Autoapurement : confession ou absolution ?
Sur le papier, le mécanisme a des allures de réhabilitation vertueuse : un système où l’exclusion n’est plus une fatalité, mais une conséquence conditionnelle, ajustable à la gravité des faits et aux efforts de l’entreprise. Dans la réalité, c’est une autre affaire.
Car ce système, si louable en apparence, cache une injonction subtile : se défendre, c’est risquer l’exclusion. Se repentir, c’est espérer y échapper. D’où cette question en filigrane : l’entreprise en cause a-t-elle intérêt à combattre une mise en cause pénale avec vigueur, au risque d’une condamnation ferme et d’une éviction irrévocable ? Ou doit-elle, en stratège avisé, opter pour une transaction discrète, une Convention judiciaire d’intérêt public (CJIP), un plaidé-coupable qui lui évitera l’opprobre absolu ?
Le risque est là : en incitant les entreprises à démontrer leur diligence post-factum, le système de l’autoapurement pourrait bien dévaloriser la défense pénale au profit d’une politique de reddition anticipée.
Les acheteurs publics, nouveaux juges de la vertu
Pour les acheteurs publics, le mécanisme pose un défi de taille. Non contents de devoir identifier les entreprises exclues, ils doivent désormais apprécier la sincérité et l’efficacité des mesures correctrices mises en place. Un rôle de juge moral qui n’était pas prévu dans leur cahier des charges.
Et que se passe-t-il si un même candidat reçoit un verdict positif d’un acheteur public et un veto d’un autre ? Le marché public deviendrait-il un territoire de décisions au cas par cas, à la subjectivité fluctuante ?

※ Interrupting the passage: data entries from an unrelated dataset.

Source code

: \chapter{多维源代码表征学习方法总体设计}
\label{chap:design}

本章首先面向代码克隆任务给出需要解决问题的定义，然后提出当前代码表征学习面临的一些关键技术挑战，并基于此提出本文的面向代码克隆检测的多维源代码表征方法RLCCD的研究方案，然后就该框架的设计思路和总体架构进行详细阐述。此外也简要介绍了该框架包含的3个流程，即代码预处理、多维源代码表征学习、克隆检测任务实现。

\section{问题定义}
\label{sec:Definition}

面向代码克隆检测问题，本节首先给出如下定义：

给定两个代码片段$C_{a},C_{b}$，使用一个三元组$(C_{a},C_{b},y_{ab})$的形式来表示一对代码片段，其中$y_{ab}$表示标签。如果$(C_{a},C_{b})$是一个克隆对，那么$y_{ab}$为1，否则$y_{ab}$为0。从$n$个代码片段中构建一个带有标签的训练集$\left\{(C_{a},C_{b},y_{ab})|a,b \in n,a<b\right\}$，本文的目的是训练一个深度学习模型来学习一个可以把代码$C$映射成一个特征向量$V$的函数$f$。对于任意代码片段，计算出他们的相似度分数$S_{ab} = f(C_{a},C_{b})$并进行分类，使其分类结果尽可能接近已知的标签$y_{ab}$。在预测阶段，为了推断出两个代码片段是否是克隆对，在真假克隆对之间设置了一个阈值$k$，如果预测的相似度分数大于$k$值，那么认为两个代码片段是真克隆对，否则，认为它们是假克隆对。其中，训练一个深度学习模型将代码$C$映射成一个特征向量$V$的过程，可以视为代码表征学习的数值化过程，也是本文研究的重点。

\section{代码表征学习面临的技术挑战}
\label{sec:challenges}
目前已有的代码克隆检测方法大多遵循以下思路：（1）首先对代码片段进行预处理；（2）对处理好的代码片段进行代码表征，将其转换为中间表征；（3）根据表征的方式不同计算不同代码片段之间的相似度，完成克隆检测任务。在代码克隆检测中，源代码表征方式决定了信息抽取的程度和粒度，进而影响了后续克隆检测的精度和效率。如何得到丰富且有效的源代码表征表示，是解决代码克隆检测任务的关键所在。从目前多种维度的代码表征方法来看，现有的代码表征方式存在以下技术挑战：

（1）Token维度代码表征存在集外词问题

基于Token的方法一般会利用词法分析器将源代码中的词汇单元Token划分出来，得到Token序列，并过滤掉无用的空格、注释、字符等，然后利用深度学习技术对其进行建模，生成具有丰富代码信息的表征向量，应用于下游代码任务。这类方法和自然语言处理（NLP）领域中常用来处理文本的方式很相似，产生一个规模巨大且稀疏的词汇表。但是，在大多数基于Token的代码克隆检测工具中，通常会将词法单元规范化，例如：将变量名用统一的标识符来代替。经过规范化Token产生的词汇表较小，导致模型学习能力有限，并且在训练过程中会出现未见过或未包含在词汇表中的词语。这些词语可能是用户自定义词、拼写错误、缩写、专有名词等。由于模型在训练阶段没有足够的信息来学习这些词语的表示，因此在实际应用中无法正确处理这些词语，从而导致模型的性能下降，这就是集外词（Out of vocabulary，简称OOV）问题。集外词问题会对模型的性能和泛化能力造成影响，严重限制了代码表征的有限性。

La frontière est ténue entre rémission et favoritisme, entre indulgence et complaisance. Car si le marché public ne doit pas être un espace de seconde chance à la légère, il ne saurait non plus devenir un purgatoire inflexible.
Un luxe que toutes les entreprises ne peuvent s’offrir
Il ne faut pas s’y tromper : la capacité à démontrer une stratégie d’autoapurement dépend largement des ressources financières et organisationnelles de l’entreprise. Les grands groupes, dotés d’armées de juristes et de consultants en compliance, peuvent investir dans leur réhabilitation. Les PME, elles, n’ont pas ce luxe.
Dès lors, l’autoapurement ne serait-il qu’un mirage ? Un mécanisme vertueux en théorie, mais inégalitaire dans son application, où seules les entreprises les mieux outillées peuvent réellement prétendre à la rédemption ?
Et après cinq ans ? Un passé qui ne passe pas
Enfin, la règle des cinq ans est un couperet qui tombe au moment de la condamnation définitive, non des faits eux-mêmes. Pour une affaire qui traîne en justice, cela peut signifier une exclusion qui s’éternise bien au-delà du raisonnable. Et même après l’expiration du délai, la tache demeure. Les condamnations médiatiques sont tenaces, plus encore que les sanctions légales.
Car si une entreprise a purgé sa peine, le tribunal de l’opinion, lui, n’a pas de date de prescription.
Conclusion : le retour du pragmatisme
Finalement, sous l’apparence d’une morale inflexible, l’exclusion des marchés publics et son antidote d’autoapurement révèlent un enjeu plus large : comment conjuguer éthique et pragmatisme dans la vie des affaires ?
Si le droit de la commande publique semble absorbé par celui de la compliance, il faut veiller à ce qu’il ne perde pas en lisibilité et en cohérence. L’entreprise ne peut être perçue comme un simple risque à neutraliser. Elle est aussi, dans toute sa complexité, un acteur économique vital.
Reste à savoir si, demain, ce régime d’exception deviendra la norme, et si les entreprises apprendront à jouer ce nouvel équilibre entre vertu affichée et stratégie d’adaptation.